Cina alla conquista dell’Fmi?

La Cina vuole avere sempre più voce in capitolo nei tavoli della comunità internazionale e probabilmente sta negoziando in segreto per realizzare una futura egemonia nel mercato finanziario. 

In superficie la Cina vuole essere inclusa nella valuta di riserva del Fondo, i Diritti Speciali di Prelievo (Dsp). Il pensiero del direttore del Fmi Christine Lagarde sull’inclusione del renminbi nel paniere Dsp non è una questione di ‘se’ ma di ‘quando’, ha detto David Lipton, primo vicedirettore generale del Fondo monetario internazionale. Il passo successivo, ma separato, potrebbe essere un aumento del potere di voto nell’Fmi. 

Alcuni temono che questo piano costituisca una minaccia all’egemonia americana nel sistema finanziario, ma è anche vero che gli Usa controllano l’Fmi e la Banca mondiale. Inoltre la Cina possiede tanti dollari ed è quindi vulnerabile a una svalutazione del dollaro, qualcosa che la Fed può controllare attraverso varie forme di quantitative easing.
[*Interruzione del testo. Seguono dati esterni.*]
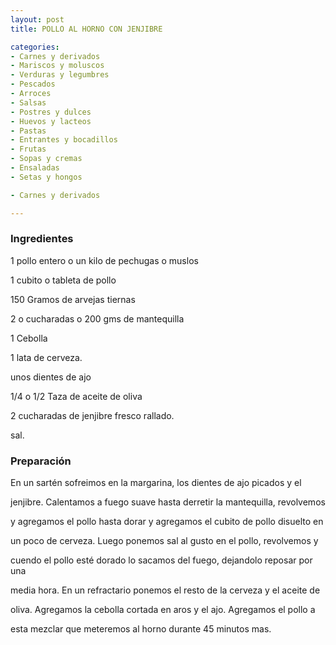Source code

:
 ```yaml
---
layout: post
title: POLLO AL HORNO CON JENJIBRE

categories:
- Carnes y derivados
- Mariscos y moluscos
- Verduras y legumbres
- Pescados
- Arroces
- Salsas
- Postres y dulces
- Huevos y lacteos
- Pastas
- Entrantes y bocadillos
- Frutas
- Sopas y cremas
- Ensaladas
- Setas y hongos

- Carnes y derivados

---
```


<h3>Ingredientes</h3>

1 pollo entero o un kilo de pechugas o muslos

1 cubito o tableta de pollo

150 Gramos de arvejas tiernas

2 o cucharadas o 200 gms de mantequilla

1 Cebolla

1 lata  de cerveza.

unos dientes de ajo

1/4 o 1/2 Taza de aceite de oliva

2 cucharadas de jenjibre fresco rallado.

sal.

<h3>Preparación</h3>

En un sartén sofreimos en la margarina, los dientes de ajo picados y el

jenjibre. Calentamos a fuego suave hasta derretir la mantequilla, revolvemos

y agregamos el pollo hasta dorar y agregamos el cubito de pollo disuelto en

un poco de cerveza. Luego ponemos sal  al gusto en el pollo, revolvemos y

cuendo el pollo esté  dorado lo sacamos del fuego, dejandolo reposar por una

media hora. En un refractario ponemos el resto de la cerveza y  el aceite de

oliva. Agregamos la cebolla cortada en aros y el ajo. Agregamos el pollo a

esta mezclar que meteremos al horno durante 45 minutos mas.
La Cina arriverà a chiedere un aumento dei voti nell’Fmi in un’ottica di rafforzamento? 

Giovanni Andrea Cornia, professore di Economia dello sviluppo all’Università di Firenze, dice di no. «Il Fondo monetario è nelle mani degli Europei, con fondo di maggioranza degli Usa. Sarà una gara dura che cedano un aumento dei voti». Piuttosto ritiene che la Cina utilizzerà l’Asia Infrastructure and Investment Bank (Aiib) ed è inevitabile che cercheranno di imporre il renminbi come moneta di scambio nel mondo nei prossimi anni. 

L’Aiib è un’organizzazione fondata da Cina e India nel 2014, che ha da 50 a 100 miliardi di dollari che possono concedere in prestito. Questa banca presterà denaro ai progetti del Governo e al settore privato in Asia, per lo più per le infrastrutture. L’ampio consenso sul tema è che l’Aiib sarà dominato dalla Cina e molto probabilmente non sarà abusato per scopi politici cinesi. Tuttavia c’è chi crede che in realtà l’Aiib sia creato dalla Cina per sfidare l’egemonia finanziaria degli Stati Uniti. 

Secondo Francesco Timpano, direttore del Centro studi di Politica economica e monetaria ‘Cespem Mario Arcelli’ dell’Università Cattolica di Piacenza, che la Cina arrivi o meno a chiedere un aumento dei voti, la trasparenza è importante. «La Cina è certamente un player forte. D’altro canto però credo che alla Cina dovrebbe essere chiesto di fare chiarezza sul suo sistema finanziario che invece, anche per le vicende recenti, è sicuramente un sistema finanziario molto anomalo». 

«Il principio generale è che è meglio averli seduti al tavolo che fuori, soprattutto su un tema importante, poiché sono convinto che il sistema finanziario cinese sia potenziale fonte di un’ulteriore bolla. Credo che lì ci sia un problema serio, lo dico da tempo, è un sistema finanziario governato fondamentalmente dagli interessi economici, ma anche politici, governato da pochissimi, che può nascondere situazioni di disequilibrio, che sono delle potenziali bombe dal punto di vista finanziario». 

Timpano spiega che il recente sobbalzo del mercato azionario cinese è un segnale fortissimo di grande instabilità che prima o poi potrà avere un impatto sui mercati e anche sul futuro. «L’espansione dell’economia cinese è sostenuta dal sistema bancario cinese, e anche l’espansione cinese all’estero è sostenuta dal sistema bancario cinese. Siamo sicuri che sia equilibrato?»